[Work task]:
Begin at the line containing "Don't get me" and end at the final line of the entries. Please reproduce those lines exactly.

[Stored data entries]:
=== Section Start ===
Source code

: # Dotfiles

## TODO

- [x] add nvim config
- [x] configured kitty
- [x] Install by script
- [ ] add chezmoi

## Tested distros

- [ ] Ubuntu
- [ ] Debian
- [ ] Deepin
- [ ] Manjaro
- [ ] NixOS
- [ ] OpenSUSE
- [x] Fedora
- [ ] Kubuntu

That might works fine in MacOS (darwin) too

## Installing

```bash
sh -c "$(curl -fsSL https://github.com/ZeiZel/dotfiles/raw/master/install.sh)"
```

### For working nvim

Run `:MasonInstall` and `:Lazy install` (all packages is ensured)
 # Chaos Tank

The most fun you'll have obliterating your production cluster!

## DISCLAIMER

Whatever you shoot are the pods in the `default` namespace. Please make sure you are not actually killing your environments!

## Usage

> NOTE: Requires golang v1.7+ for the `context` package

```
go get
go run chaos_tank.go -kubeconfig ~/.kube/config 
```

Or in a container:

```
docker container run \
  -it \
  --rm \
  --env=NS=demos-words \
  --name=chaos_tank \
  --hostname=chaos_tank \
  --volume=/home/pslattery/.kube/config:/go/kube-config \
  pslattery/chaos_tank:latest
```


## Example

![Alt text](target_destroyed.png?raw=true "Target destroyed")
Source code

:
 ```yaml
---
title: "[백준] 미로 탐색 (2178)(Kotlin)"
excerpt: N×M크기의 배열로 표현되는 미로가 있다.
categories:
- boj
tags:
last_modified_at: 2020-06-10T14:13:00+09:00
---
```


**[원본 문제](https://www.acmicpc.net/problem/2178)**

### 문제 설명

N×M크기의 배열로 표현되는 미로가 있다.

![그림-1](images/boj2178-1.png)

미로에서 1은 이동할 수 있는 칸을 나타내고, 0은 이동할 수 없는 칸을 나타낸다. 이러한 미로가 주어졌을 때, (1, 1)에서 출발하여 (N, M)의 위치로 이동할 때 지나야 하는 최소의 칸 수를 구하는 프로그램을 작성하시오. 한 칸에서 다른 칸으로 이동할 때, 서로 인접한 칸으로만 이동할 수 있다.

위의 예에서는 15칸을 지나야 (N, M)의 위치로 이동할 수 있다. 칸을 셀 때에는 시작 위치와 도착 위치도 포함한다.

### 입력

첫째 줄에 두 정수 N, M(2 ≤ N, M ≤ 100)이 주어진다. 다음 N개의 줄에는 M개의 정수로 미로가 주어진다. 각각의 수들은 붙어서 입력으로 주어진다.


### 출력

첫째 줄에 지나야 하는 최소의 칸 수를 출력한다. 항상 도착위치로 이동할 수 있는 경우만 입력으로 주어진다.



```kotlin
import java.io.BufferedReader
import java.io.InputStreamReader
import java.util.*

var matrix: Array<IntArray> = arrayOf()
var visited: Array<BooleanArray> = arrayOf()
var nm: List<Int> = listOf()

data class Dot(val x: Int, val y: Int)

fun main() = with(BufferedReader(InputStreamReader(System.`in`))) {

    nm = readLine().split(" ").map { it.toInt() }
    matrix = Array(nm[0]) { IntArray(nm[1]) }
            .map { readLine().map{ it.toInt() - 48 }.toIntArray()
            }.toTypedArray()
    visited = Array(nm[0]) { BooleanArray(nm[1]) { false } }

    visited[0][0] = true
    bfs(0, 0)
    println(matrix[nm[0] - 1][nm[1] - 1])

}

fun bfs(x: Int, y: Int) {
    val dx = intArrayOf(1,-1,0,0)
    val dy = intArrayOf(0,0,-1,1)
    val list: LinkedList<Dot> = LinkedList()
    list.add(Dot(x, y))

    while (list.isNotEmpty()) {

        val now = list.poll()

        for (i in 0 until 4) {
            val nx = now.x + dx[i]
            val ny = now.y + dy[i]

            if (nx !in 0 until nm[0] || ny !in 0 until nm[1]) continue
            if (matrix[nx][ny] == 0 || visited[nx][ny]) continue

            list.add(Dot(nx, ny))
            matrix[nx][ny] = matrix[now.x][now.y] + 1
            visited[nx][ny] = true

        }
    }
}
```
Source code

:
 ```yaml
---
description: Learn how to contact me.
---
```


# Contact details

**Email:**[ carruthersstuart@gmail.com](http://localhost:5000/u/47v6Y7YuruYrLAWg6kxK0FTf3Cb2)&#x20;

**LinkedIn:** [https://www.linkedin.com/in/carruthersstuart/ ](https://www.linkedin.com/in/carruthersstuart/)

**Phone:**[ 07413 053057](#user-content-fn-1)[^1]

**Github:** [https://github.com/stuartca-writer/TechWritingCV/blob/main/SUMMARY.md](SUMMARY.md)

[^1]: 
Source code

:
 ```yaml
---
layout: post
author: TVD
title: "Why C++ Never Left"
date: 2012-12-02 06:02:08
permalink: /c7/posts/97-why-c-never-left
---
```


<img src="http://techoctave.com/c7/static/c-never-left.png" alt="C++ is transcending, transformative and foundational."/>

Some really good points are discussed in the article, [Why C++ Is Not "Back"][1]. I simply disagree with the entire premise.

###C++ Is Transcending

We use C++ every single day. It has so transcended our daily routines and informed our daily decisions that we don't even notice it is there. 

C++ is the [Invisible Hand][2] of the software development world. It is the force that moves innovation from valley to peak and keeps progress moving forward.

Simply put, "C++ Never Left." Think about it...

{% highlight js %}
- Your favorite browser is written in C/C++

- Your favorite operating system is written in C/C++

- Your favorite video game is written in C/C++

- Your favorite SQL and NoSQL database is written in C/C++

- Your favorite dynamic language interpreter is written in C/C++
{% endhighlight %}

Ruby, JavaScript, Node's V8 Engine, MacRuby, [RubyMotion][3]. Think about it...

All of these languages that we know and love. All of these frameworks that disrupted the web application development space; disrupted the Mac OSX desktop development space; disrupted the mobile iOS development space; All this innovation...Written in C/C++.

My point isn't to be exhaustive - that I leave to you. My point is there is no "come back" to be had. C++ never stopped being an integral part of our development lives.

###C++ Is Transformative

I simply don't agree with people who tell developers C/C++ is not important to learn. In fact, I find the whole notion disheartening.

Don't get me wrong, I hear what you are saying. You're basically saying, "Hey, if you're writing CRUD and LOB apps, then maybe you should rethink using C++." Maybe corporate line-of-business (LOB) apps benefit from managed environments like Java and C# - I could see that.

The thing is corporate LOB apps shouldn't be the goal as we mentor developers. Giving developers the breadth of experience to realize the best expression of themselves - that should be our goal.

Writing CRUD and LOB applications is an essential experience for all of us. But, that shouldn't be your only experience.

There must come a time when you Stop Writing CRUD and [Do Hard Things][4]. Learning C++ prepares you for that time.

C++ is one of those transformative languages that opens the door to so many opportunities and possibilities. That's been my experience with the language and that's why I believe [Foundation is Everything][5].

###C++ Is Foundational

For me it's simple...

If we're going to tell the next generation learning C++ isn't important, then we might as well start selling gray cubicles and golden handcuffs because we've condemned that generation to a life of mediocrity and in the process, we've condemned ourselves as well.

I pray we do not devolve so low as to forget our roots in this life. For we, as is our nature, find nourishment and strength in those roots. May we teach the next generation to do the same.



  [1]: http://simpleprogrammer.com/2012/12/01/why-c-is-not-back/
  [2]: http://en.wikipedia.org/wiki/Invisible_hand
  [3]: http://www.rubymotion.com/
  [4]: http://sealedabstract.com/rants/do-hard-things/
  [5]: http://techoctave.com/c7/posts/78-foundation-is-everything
=== Section End ===
[Worked solution]:
Don't get me wrong, I hear what you are saying. You're basically saying, "Hey, if you're writing CRUD and LOB apps, then maybe you should rethink using C++." Maybe corporate line-of-business (LOB) apps benefit from managed environments like Java and C# - I could see that.

The thing is corporate LOB apps shouldn't be the goal as we mentor developers. Giving developers the breadth of experience to realize the best expression of themselves - that should be our goal.

Writing CRUD and LOB applications is an essential experience for all of us. But, that shouldn't be your only experience.

There must come a time when you Stop Writing CRUD and [Do Hard Things][4]. Learning C++ prepares you for that time.

C++ is one of those transformative languages that opens the door to so many opportunities and possibilities. That's been my experience with the language and that's why I believe [Foundation is Everything][5].

###C++ Is Foundational

For me it's simple...

If we're going to tell the next generation learning C++ isn't important, then we might as well start selling gray cubicles and golden handcuffs because we've condemned that generation to a life of mediocrity and in the process, we've condemned ourselves as well.

I pray we do not devolve so low as to forget our roots in this life. For we, as is our nature, find nourishment and strength in those roots. May we teach the next generation to do the same.



  [1]: http://simpleprogrammer.com/2012/12/01/why-c-is-not-back/
  [2]: http://en.wikipedia.org/wiki/Invisible_hand
  [3]: http://www.rubymotion.com/
  [4]: http://sealedabstract.com/rants/do-hard-things/
  [5]: http://techoctave.com/c7/posts/78-foundation-is-everything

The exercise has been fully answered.